Now I'll explain how to get contradiction from (2). We may assume, that $x$ is odd, otherwize take $y$ to play the role of $x$.
Units in the ring $\mathbb{Z}[\sqrt[3]{2}]$ have the form: $u=\pm(\sqrt[3]{2}-1)^k$, where $k$ is integer. Therefore, from (2) follows, that either
(3) $x^2−\sqrt[3]{4} yz=\beta_1^2$
or
(4) $(\sqrt[3]{2}-1)(x^2−\sqrt[3]{4} yz)=\beta_2^2$,
where $\beta_1$ and $\beta_2$ belong to the ring $\mathbb{Z}[\sqrt[3]{2}]$.
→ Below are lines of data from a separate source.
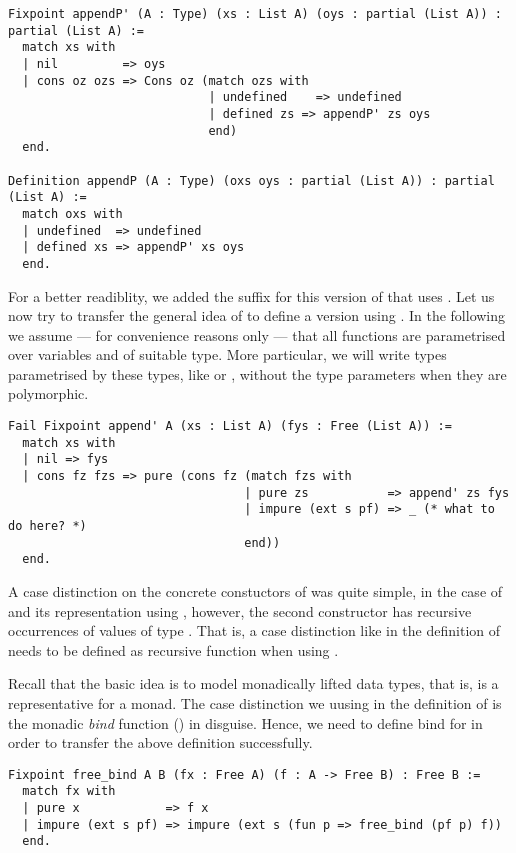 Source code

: \begin{verbatim}
Fixpoint appendP' (A : Type) (xs : List A) (oys : partial (List A)) : partial (List A) :=
  match xs with
  | nil         => oys
  | cons oz ozs => Cons oz (match ozs with
                            | undefined    => undefined
                            | defined zs => appendP' zs oys
                            end)
  end.

Definition appendP (A : Type) (oxs oys : partial (List A)) : partial (List A) :=
  match oxs with
  | undefined  => undefined
  | defined xs => appendP' xs oys
  end.
\end{verbatim}

For a better readiblity, we added the suffix  for this version
of  that uses .
Let us now try to transfer the general idea of  to
define a version using .
In the following we assume --- for convenience reasons only --- that
all functions are parametrised over variables  and
 of suitable type.
More particular, we will write types parametrised by these types, like
 or , without the type parameters when they are
polymorphic.

\begin{verbatim}
Fail Fixpoint append' A (xs : List A) (fys : Free (List A)) :=
  match xs with
  | nil => fys
  | cons fz fzs => pure (cons fz (match fzs with
                                 | pure zs           => append' zs fys
                                 | impure (ext s pf) => _ (* what to do here? *)
                                 end))
  end.
\end{verbatim}

A case distinction on the concrete constuctors of  was
quite simple, in the case of  and its representation using
, however, the second constructor  has
recursive occurrences of values of type .
That is, a case distinction like in the definition of 
needs to be defined as recursive function when using .

Recall that the basic idea is to model monadically lifted data types,
that is,  is a representative for a monad.
The case distinction we uusing in the definition of  is
the monadic \emph{bind} function (\cinl{(>>=)}) in disguise.
Hence, we need to define bind for  in order to transfer the
above definition successfully.

\begin{verbatim}
Fixpoint free_bind A B (fx : Free A) (f : A -> Free B) : Free B :=
  match fx with
  | pure x            => f x
  | impure (ext s pf) => impure (ext s (fun p => free_bind (pf p) f))
  end.
\end{verbatim}

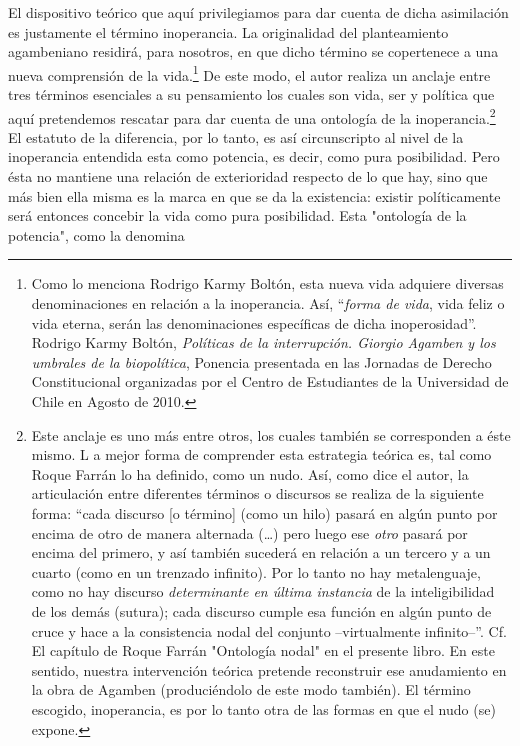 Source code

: El dispositivo teórico que aquí privilegiamos para dar cuenta de dicha
asimilación es justamente el término inoperancia. La originalidad del
planteamiento agambeniano residirá, para nosotros, en que dicho término
se copertenece a una nueva comprensión de la vida.\footnote{Como lo
  menciona Rodrigo Karmy Boltón, esta nueva vida adquiere diversas
  denominaciones en relación a la inoperancia. Así, \enquote{\emph{forma de vida},
  {vida feliz} o {vida eterna}, serán las denominaciones específicas
  de dicha inoperosidad}. Rodrigo Karmy Boltón, \emph{Políticas de la
  interrupción. Giorgio Agamben y los umbrales de la biopolítica},
  Ponencia presentada en las Jornadas de Derecho Constitucional
  organizadas por el Centro de Estudiantes de la Universidad de Chile en Agosto de 2010.}
  De este modo, el autor realiza un anclaje entre tres términos esenciales a su
pensamiento los cuales son vida, ser y política que aquí pretendemos
rescatar para dar cuenta de una ontología de la inoperancia.\footnote{Este
  anclaje es uno más entre otros, los cuales también se corresponden a
  éste mismo. L
  a mejor forma de comprender esta estrategia teórica es,
  tal como Roque Farrán lo ha definido, como un nudo. Así, como dice el
  autor, la articulación entre diferentes términos o discursos se
  realiza de la siguiente forma: \enquote{cada discurso {[}o término{]} (como un
  hilo) pasará en algún punto por encima de otro de manera alternada
  (\dots) pero luego ese \emph{otro} pasará por encima del primero,
  y así también sucederá en relación a un tercero y a un cuarto (como en
  un trenzado infinito). Por lo tanto no hay metalenguaje, como no hay
  discurso \emph{determinante en última instancia} de la inteligibilidad
  de los demás (sutura); cada discurso cumple esa función en algún punto
  de cruce y hace a la consistencia nodal del conjunto --virtualmente
  infinito--}. Cf. El capítulo de Roque Farrán "Ontología nodal" en el
  presente libro. En este sentido, nuestra intervención teórica pretende
  reconstruir ese anudamiento en la obra de Agamben (produciéndolo de
  este modo también). El término escogido, inoperancia, es por lo tanto
  otra de las formas en que el nudo (se) expone.} El estatuto de la
diferencia, por lo tanto, es así circunscripto al nivel de la
inoperancia entendida esta como potencia, es decir, como pura
posibilidad. Pero ésta no mantiene una relación de exterioridad respecto
de lo que hay, sino que más bien ella misma es la marca en que se da la
existencia: existir políticamente será entonces concebir la vida como
pura posibilidad. Esta "ontología de la potencia", como la denomina
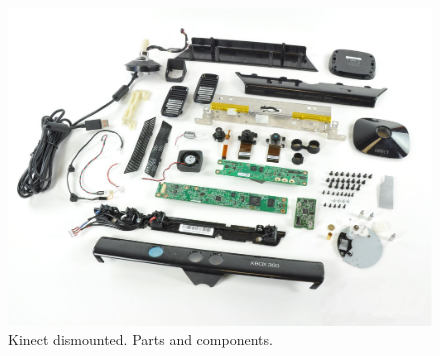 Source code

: 		\begin{figure}[h]
			\begin{center}
			\includegraphics[scale=0.2]{img/kinect/kinect_parts.eps}
			\caption[Kinect Parts]{Kinect dismounted. Parts and components.}
			\end{center}

		\end{figure}


		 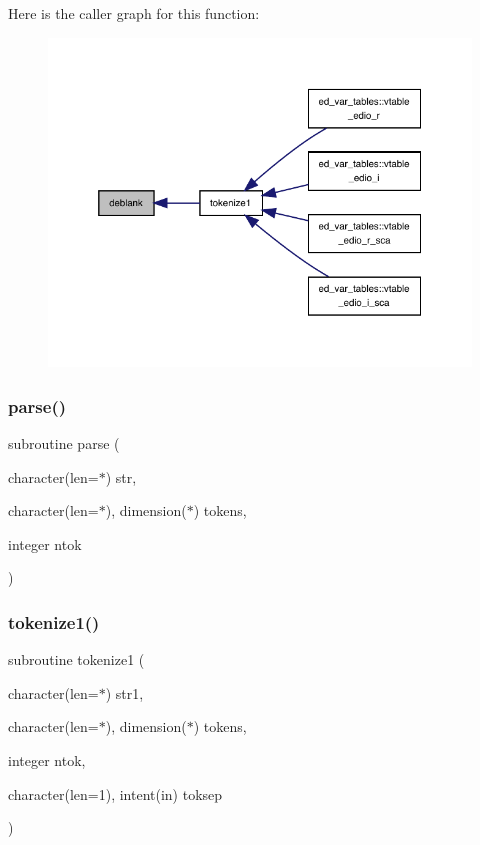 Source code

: Here is the caller graph for this function\+:
\nopagebreak
\begin{figure}[H]
\begin{center}
\leavevmode
\includegraphics[width=332pt]{charutils_8f90_ae6acc7e2374eb737e74a4edf85c3f1c2_icgraph}
\end{center}
\end{figure}
\mbox{\label{charutils_8f90_a386868af54eb7d95d214363b9132230f}} 
\subsubsection{\texorpdfstring{parse()}{parse()}}
{\footnotesize\ttfamily subroutine parse (\begin{DoxyParamCaption}\item[{character(len=$\ast$)}]{str,  }\item[{character(len=$\ast$), dimension($\ast$)}]{tokens,  }\item[{integer}]{ntok }\end{DoxyParamCaption})}

\mbox{\label{charutils_8f90_a4e0b5a3a2a3a429434a954e8af39d758}} 
\subsubsection{\texorpdfstring{tokenize1()}{tokenize1()}}
{\footnotesize\ttfamily subroutine tokenize1 (\begin{DoxyParamCaption}\item[{character(len=$\ast$)}]{str1,  }\item[{character(len=$\ast$), dimension($\ast$)}]{tokens,  }\item[{integer}]{ntok,  }\item[{character(len=1), intent(in)}]{toksep }\end{DoxyParamCaption})}

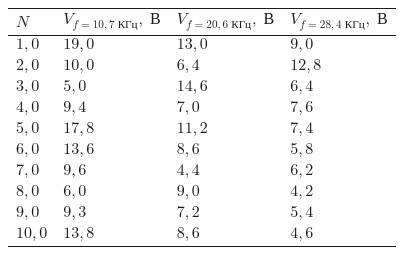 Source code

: \begin{tabular}{|l|l|l|l|}
\hline
$N$ & $V_{f=10{,}7\;\text{КГц}},\;\text{В}$ & $V_{f=20{,}6\;\text{КГц}},\;\text{В}$ & $V_{f=28{,}4\;\text{КГц}},\;\text{В}$\\\hline
$1{,}0$ & $19{,}0$ & $13{,}0$ & $9{,}0$\\\hline
$2{,}0$ & $10{,}0$ & $6{,}4$ & $12{,}8$\\\hline
$3{,}0$ & $5{,}0$ & $14{,}6$ & $6{,}4$\\\hline
$4{,}0$ & $9{,}4$ & $7{,}0$ & $7{,}6$\\\hline
$5{,}0$ & $17{,}8$ & $11{,}2$ & $7{,}4$\\\hline
$6{,}0$ & $13{,}6$ & $8{,}6$ & $5{,}8$\\\hline
$7{,}0$ & $9{,}6$ & $4{,}4$ & $6{,}2$\\\hline
$8{,}0$ & $6{,}0$ & $9{,}0$ & $4{,}2$\\\hline
$9{,}0$ & $9{,}3$ & $7{,}2$ & $5{,}4$\\\hline
$10{,}0$ & $13{,}8$ & $8{,}6$ & $4{,}6$\\\hline
\end{tabular}
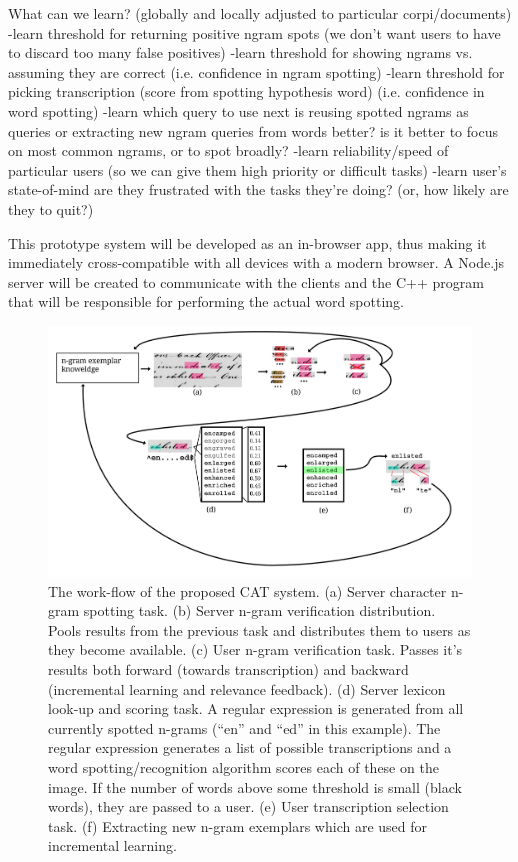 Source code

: \documentclass[ms]{byuprop}
\begin{document}
What can we learn? (globally and locally adjusted to particular corpi/documents)
-learn threshold for returning positive ngram spots (we don't want users to have to discard too many false positives)
-learn threshold for showing ngrams vs. assuming they are correct (i.e. confidence in ngram spotting)
-learn threshold for picking transcription (score from spotting hypothesis word) (i.e. confidence in word spotting)
-learn which query to use next
	is reusing spotted ngrams as queries or extracting new ngram queries from words better?
	is it better to focus on most common ngrams, or to spot broadly?
-learn reliability/speed of particular users (so we can give them high priority or difficult tasks)
-learn user's state-of-mind
	are they frustrated with the tasks they're doing? (or, how likely are they to quit?)
\fi	




This prototype system will be developed as an in-browser app, thus making it immediately cross-compatible with all devices with a modern browser. A Node.js server will be created to communicate with the clients and the C++ program that will be responsible for performing the actual word spotting.

\begin{figure}
    \centering
    \includegraphics[width=.95\textwidth]{flow6}
    \caption{The work-flow of the proposed CAT system. (a) Server character n-gram spotting task. (b) Server n-gram verification distribution. Pools results from the previous task and distributes them to users as they become available. (c) User n-gram verification task. Passes it's results both forward (towards transcription) and backward (incremental learning and relevance feedback). (d) Server lexicon look-up and scoring task. A regular expression is generated from all currently spotted n-grams (``en'' and ``ed'' in this example). The regular expression generates a list of possible transcriptions and a word spotting/recognition algorithm scores each of these on the image. If the number of words above some threshold is small (black words), they are passed to a user. (e) User transcription selection task. (f) Extracting new n-gram exemplars which are used for incremental learning.}
    \label{fig:system_diagram}
\end{figure}
\end{document}
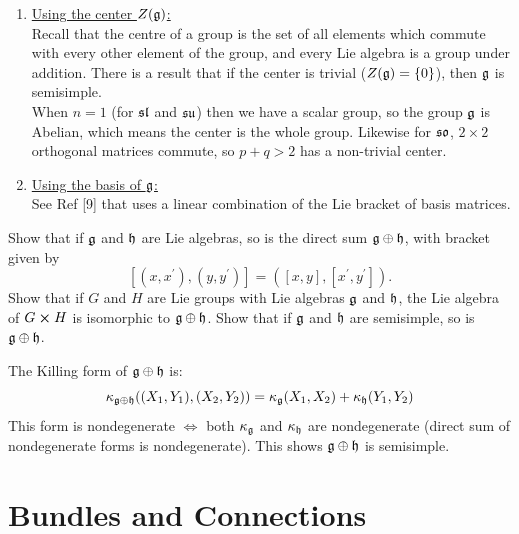 \documentclass[10pt]{article}
\begin{document}
\begin{enumerate}
\begin{itemize}
		\end{itemize}
	\item \underline{Using the center $Z(\mf{g})$:}\\
		Recall that the centre of a group is the set of all elements which commute with every other element of the group, and every Lie algebra is a group under addition. There is a result that if the center is trivial ($Z(\mf{g}) = \br{0}$), then $\mf{g}$ is semisimple.\\
		When $n=1$ (for $\mf{sl}$ and $\su$) then we have a scalar group, so the group $\mf{g}$ is Abelian, which means the center is the whole group. Likewise for $\so$, $2\times2$ orthogonal matrices commute, so $p+q > 2$ has a non-trivial center.
	\item \underline{Using the basis of $\mf{g}$:}\\
	See Ref [9] that uses a linear combination of the Lie bracket of basis matrices.
\end{enumerate}


\begin{example}
	Show that if $\mf{g}$ and $\mf{h}$ are Lie algebras, so is the direct sum $\mf{g} \oplus \mf{h}$, with bracket given by
	$$
	[(x,x^\prime),(y,y^\prime)] = ([x,y],[x^\prime,y^\prime]).
	$$
	Show that if $G$ and $H$ are Lie groups with Lie algebras $\mf{g}$ and $\mf{h}$, the Lie algebra of $G \cross H$ is isomorphic to $\mf{g} \oplus \mf{h}$. Show that if $\mf{g}$ and $\mf{h}$ are semisimple, so is $\mf{g} \oplus \mf{h}$.
\end{example}
\sol The Killing form of $\mf{g} \oplus \mf{h}$ is:
$$
\kappa_{\mf{g} \oplus \mf{h}}((X_1, Y_1), (X_2, Y_2)) = \kappa_{\mf{g}}(X_1, X_2) + \kappa_{\mf{h}}(Y_1, Y_2)
$$
This form is nondegenerate $\Leftrightarrow$ both $\kappa_{\mf{g}}$ and $\kappa_{\mf{h}}$ are nondegenerate (direct sum of nondegenerate forms is nondegenerate). This shows $\mf{g} \oplus \mf{h}$ is semisimple.



\newpage
\section{Bundles and Connections}\label{b2c2}
\end{document}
However (4) is impossible, because the coefficient at $\sqrt[3]{2}$ turns out to be odd in the left part and even in the right part of (4). Therefore (3) takes place, that is:
(5) $x^2−\sqrt[3]{4} yz=(a_0+a_1 \sqrt[3]{2}+a_2 (\sqrt[3]{2})^2)^2$, where $a_0$, $a_1$ and $a_2$ are integers.
From (5) we get:
(6) $a_0^2+4 a_1 a_2=x^2$
(7) $2 a_2^2+2 a_0 a_1=0$
(8) $a_1^2+2 a_0 a_2=-yz$
It follows, that all three numbers $a_0$, $a_1$ and $a_2$ are not zero. We may assume, that $a_2>0$, otherwise change sign of all three numbers.
It follows from (7) that $a_0=\pm m b_0^2$, $a_1=\mp m b_1^2$, $a_2=m b_0 b_1$, where $b_0$ and $b_1$ are relatively prime positive integers and $m$ is a positive integer.
Now it follows from (6) that:
(9) $m^2 b_0 (b_0^3 \mp 4 b_1^3)=x^2$
From (9) it follows that $b_0$ is a square, that is $b_0=x_1^2$, and $(b_0^3 \mp 4 b_1^3)$ is a square, that is:
(10) $x_1^6 \mp 4 b_1^3$ is a square
It can be shown, that $x_1^6 \mp 4 b_1^3 \neq 1$ (a separate lemma). Then from (9) it follows, that $b_0<x^2$, that is $x_1<x$ and we've got the infinite descent.